LAS VEGAS — A Democratic state senator from Nevada accused of sexually harassing women resigned Tuesday, less than a week after a law firm probing the allegations concluded that he violated the Legislature’s anti-harassment policy and behaved inappropriately toward female staffers and lobbyists.

Mark Manendo, who represented a Las Vegas area district, served in the Legislature for 23 years. The investigation into his behavior was ordered earlier this year after harassment allegations were brought to the attention of the Senate majority leader.

“As my senate term comes to an end, I feel now is the time to step aside and look for new opportunities to serve others,” Manendo wrote in the resignation letter he sent to Nevada Gov. Brian Sandoval. He did not address the allegations in his letter nor did he return a request for comment from The Associated Press. Earlier this year, he denied any wrongdoing through an attorney.

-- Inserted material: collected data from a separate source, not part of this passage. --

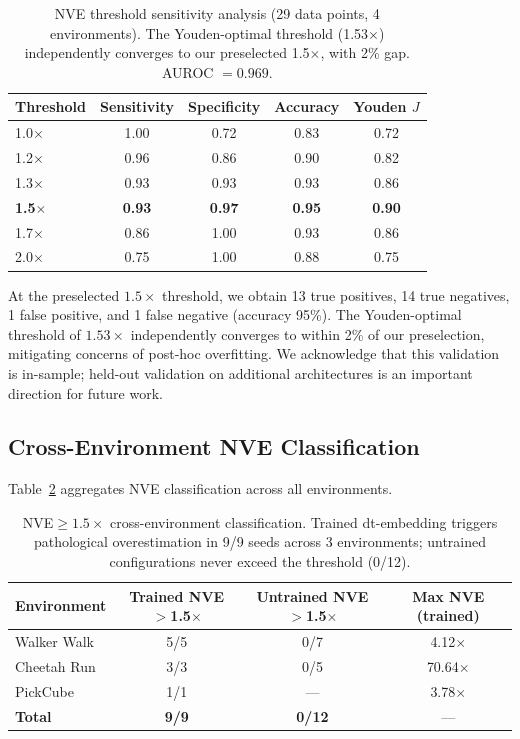 \documentclass[10pt,letterpaper]{article}
\begin{document}
\begin{table}[h]
\centering
\caption{NVE threshold sensitivity analysis (29 data points, 4 environments). The Youden-optimal threshold (1.53$\times$) independently converges to our preselected 1.5$\times$, with 2\% gap.
AUROC $= 0.969$.}
\label{tab:nve_auroc}
\small
\begin{tabular}{lcccc}
\toprule
Threshold & Sensitivity & Specificity & Accuracy & Youden $J$ \\
\midrule
1.0$\times$ & 1.00 & 0.72 & 0.83 & 0.72 \\
1.2$\times$ & 0.96 & 0.86 & 0.90 & 0.82 \\
1.3$\times$ & 0.93 & 0.93 & 0.93 & 0.86 \\
\textbf{1.5$\times$} & \textbf{0.93} & \textbf{0.97} & \textbf{0.95} & \textbf{0.90} \\
1.7$\times$ & 0.86 & 1.00 & 0.93 & 0.86 \\
2.0$\times$ & 0.75 & 1.00 & 0.88 & 0.75 \\
\bottomrule
\end{tabular}
\end{table}

At the preselected $1.5\times$ threshold, we obtain 13 true positives, 14 true negatives, 1 false positive, and 1 false negative (accuracy 95\%).
The Youden-optimal threshold of $1.53\times$ independently converges to within 2\% of our preselection, mitigating concerns of post-hoc overfitting.
We acknowledge that this validation is in-sample; held-out validation on additional architectures is an important direction for future work.

\subsection{Cross-Environment NVE Classification}

Table~\ref{tab:nve_cross_env} aggregates NVE classification across all environments.

\begin{table}[h]
\centering
\caption{NVE$\geq 1.5\times$ cross-environment classification. Trained dt-embedding triggers pathological overestimation in 9/9 seeds across 3 environments; untrained configurations never exceed the threshold (0/12).}
\label{tab:nve_cross_env}
\small
\begin{tabular}{lccc}
\toprule
Environment & Trained NVE$>$1.5$\times$ & Untrained NVE$>$1.5$\times$ & Max NVE (trained) \\
\midrule
Walker Walk & 5/5 & 0/7 & 4.12$\times$ \\
Cheetah Run & 3/3 & 0/5 & 70.64$\times$ \\
PickCube & 1/1 & --- & 3.78$\times$ \\
\textbf{Total} & \textbf{9/9} & \textbf{0/12} & --- \\
\bottomrule
\end{tabular}
\end{table}
\end{document}
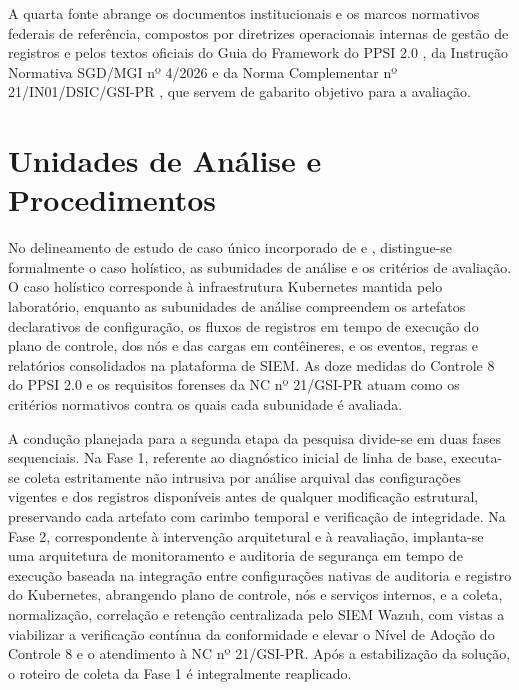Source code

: A quarta fonte abrange os documentos institucionais e os marcos normativos federais de referência, compostos por diretrizes operacionais internas de gestão de registros e pelos textos oficiais do Guia do Framework do PPSI 2.0 \cite{ppsi2026}, da Instrução Normativa SGD/MGI nº 4/2026 \cite{in4_2026} e da Norma Complementar nº 21/IN01/DSIC/GSI-PR \cite{nc21_2014}, que servem de gabarito objetivo para a avaliação.



\section{Unidades de Análise e Procedimentos}
\label{sec:ec_unidades_procedimentos}


No delineamento de estudo de caso único incorporado de  e , distingue-se formalmente o caso holístico, as subunidades de análise e os critérios de avaliação. O caso holístico corresponde à infraestrutura Kubernetes mantida pelo laboratório, enquanto as subunidades de análise compreendem os artefatos declarativos de configuração, os fluxos de registros em tempo de execução do plano de controle, dos nós e das cargas em contêineres, e os eventos, regras e relatórios consolidados na plataforma de SIEM. As doze medidas do Controle 8 do PPSI 2.0 \cite{ppsi2026} e os requisitos forenses da NC nº 21/GSI-PR \cite{nc21_2014} atuam como os critérios normativos contra os quais cada subunidade é avaliada.

A condução planejada para a segunda etapa da pesquisa divide-se em duas fases sequenciais. Na Fase 1, referente ao diagnóstico inicial de linha de base, executa-se coleta estritamente não intrusiva por análise arquival \cite{lethbridge2005,runeson2012} das configurações vigentes e dos registros disponíveis antes de qualquer modificação estrutural, preservando cada artefato com carimbo temporal e verificação de integridade. Na Fase 2, correspondente à intervenção arquitetural e à reavaliação, implanta-se uma arquitetura de monitoramento e auditoria de segurança em tempo de execução baseada na integração entre configurações nativas de auditoria e registro do Kubernetes, abrangendo plano de controle, nós e serviços internos, e a coleta, normalização, correlação e retenção centralizada pelo SIEM Wazuh, com vistas a viabilizar a verificação contínua da conformidade e elevar o Nível de Adoção do Controle 8 e o atendimento à NC nº 21/GSI-PR. Após a estabilização da solução, o roteiro de coleta da Fase 1 é integralmente reaplicado.

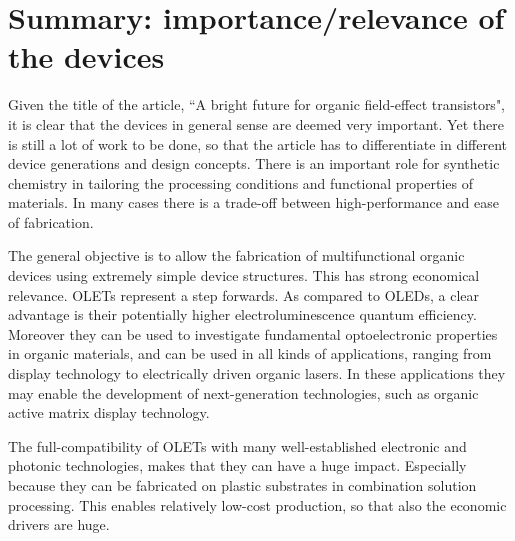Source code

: \section{Summary: importance/relevance of the devices}

Given the title of the article, ``A bright future for organic field-effect transistors", it is clear that the devices in general sense are deemed very important. Yet there is still a lot of work to be done, so that the article has to differentiate in different device generations and design concepts. There is an important role for synthetic chemistry in tailoring the processing conditions and functional properties of materials. In many cases there is a trade-off between high-performance and ease of fabrication.

The general objective is to allow the fabrication of multifunctional organic devices using extremely simple device structures. This has strong economical relevance. OLETs represent a step forwards. As compared to OLEDs, a clear advantage is their potentially higher electroluminescence quantum efficiency. Moreover they can be used to investigate fundamental optoelectronic properties in organic materials, and can be used in all kinds of applications, ranging from display technology to electrically driven organic lasers. In these applications they may enable the development of next-generation technologies, such as organic active matrix display technology.

The full-compatibility of OLETs with many well-established electronic and photonic technologies, makes that they can have a huge impact. Especially because they can be fabricated on plastic substrates in combination solution processing. This enables relatively low-cost production, so that also the economic drivers are huge.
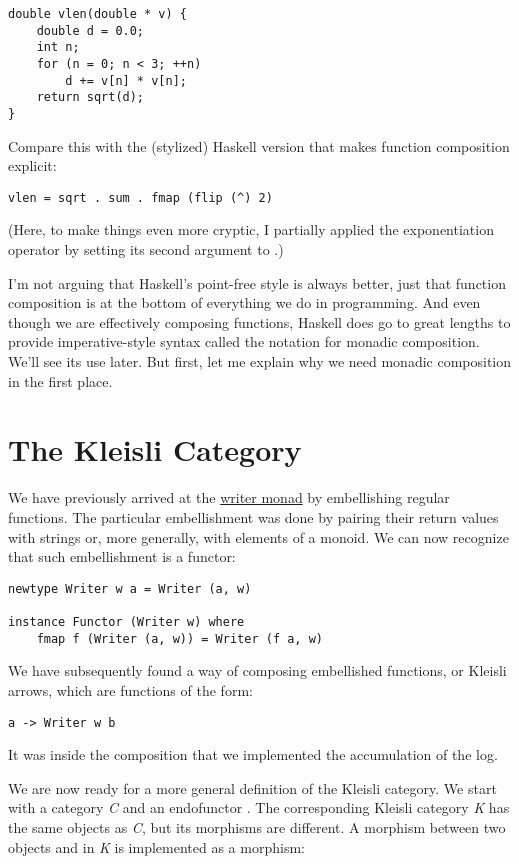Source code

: \begin{verbatim}
double vlen(double * v) {
    double d = 0.0;
    int n;
    for (n = 0; n < 3; ++n)
        d += v[n] * v[n];
    return sqrt(d);
}
\end{verbatim}
Compare this with the (stylized) Haskell version that makes function
composition explicit:

\begin{verbatim}
vlen = sqrt . sum . fmap (flip (^) 2)
\end{verbatim}
(Here, to make things even more cryptic, I partially applied the
exponentiation operator \code{(\^{})} by setting its second argument
to .)

I'm not arguing that Haskell's point-free style is always better, just
that function composition is at the bottom of everything we do in
programming. And even though we are effectively composing functions,
Haskell does go to great lengths to provide imperative-style syntax
called the  notation for monadic composition. We'll see its
use later. But first, let me explain why we need monadic composition in
the first place.

\section{The Kleisli Category}\label{the-kleisli-category}

We have previously arrived at the
\hyperref[kleisli-categories]{writer
monad} by embellishing regular functions. The particular embellishment
was done by pairing their return values with strings or, more generally,
with elements of a monoid. We can now recognize that such embellishment
is a functor:

\begin{verbatim}
newtype Writer w a = Writer (a, w)

instance Functor (Writer w) where
    fmap f (Writer (a, w)) = Writer (f a, w)
\end{verbatim}
We have subsequently found a way of composing embellished functions, or
Kleisli arrows, which are functions of the form:

\begin{verbatim}
a -> Writer w b
\end{verbatim}

It was inside the composition that we implemented the accumulation of
the log.

We are now ready for a more general definition of the Kleisli category.
We start with a category \emph{C} and an endofunctor . The
corresponding Kleisli category \emph{K} has the same objects as
\emph{C}, but its morphisms are different. A morphism between two
objects  and  in \emph{K} is implemented as a
morphism:

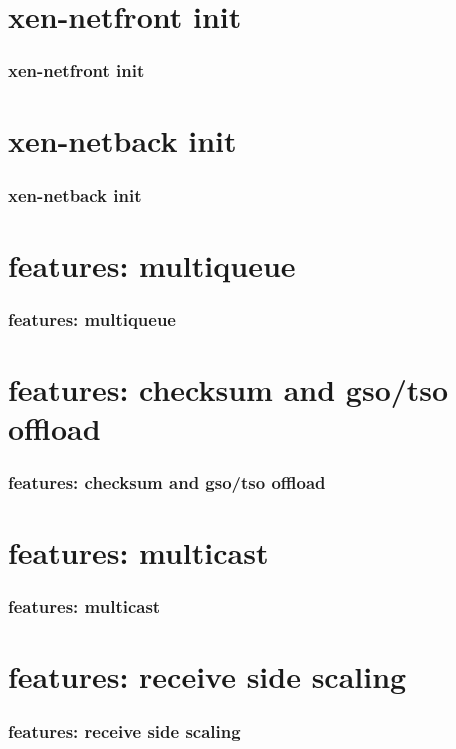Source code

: \documentclass[aspectratio=169]{beamer}
\begin{document}

\section{xen-netfront init}
\begin{frame}
\frametitle{xen-netfront init}
\end{frame}


\section{xen-netback init}
\begin{frame}
\frametitle{xen-netback init}
\end{frame}


\section{features: multiqueue}
\begin{frame}
\frametitle{features: multiqueue}
\end{frame}


\section{features: checksum and gso/tso offload}
\begin{frame}
\frametitle{features: checksum and gso/tso offload}
\end{frame}


\section{features: multicast}
\begin{frame}
\frametitle{features: multicast}
\end{frame}


\section{features: receive side scaling}
\begin{frame}
\frametitle{features: receive side scaling}
\end{frame}
\end{document}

The state Senate Democratic Caucus in a statement said the investigation found at least 14 instances of inappropriate behavior that took place during this year’s legislative session, as well as occurrences during previous sessions.

“The investigator concluded that these allegations were credible and established a pattern of Senator Manendo creating an environment that interfered with the work performance of female lobbyists, visitors, and employees of the Legislature,” according to the statement. “The investigator found Senator Manendo’s behavior constituted repeated violations of the Legislature’s anti-harassment policy and that his unacceptable actions ranged from sexual comments and advances to aggressive, confrontational, and harassing conduct. “

The firm also found Manendo attempted to interfere with the investigation even though he was warned against it. The caucus’ statement says Manendo contacted a witness and tried to convince her to make up a different version of events.

Neither Senate Majority Leader Aaron Ford, a Democrat from Las Vegas, nor the state Senate Democratic Caucus returned requests for comment from The Associated Press Wednesday.

This wasn’t the first time that Manendo faced harassment allegations. In 2003, he was accused of harassing interns, and a subsequent review found no evidence of wrongdoing.

Manendo’s term was set to expire next year.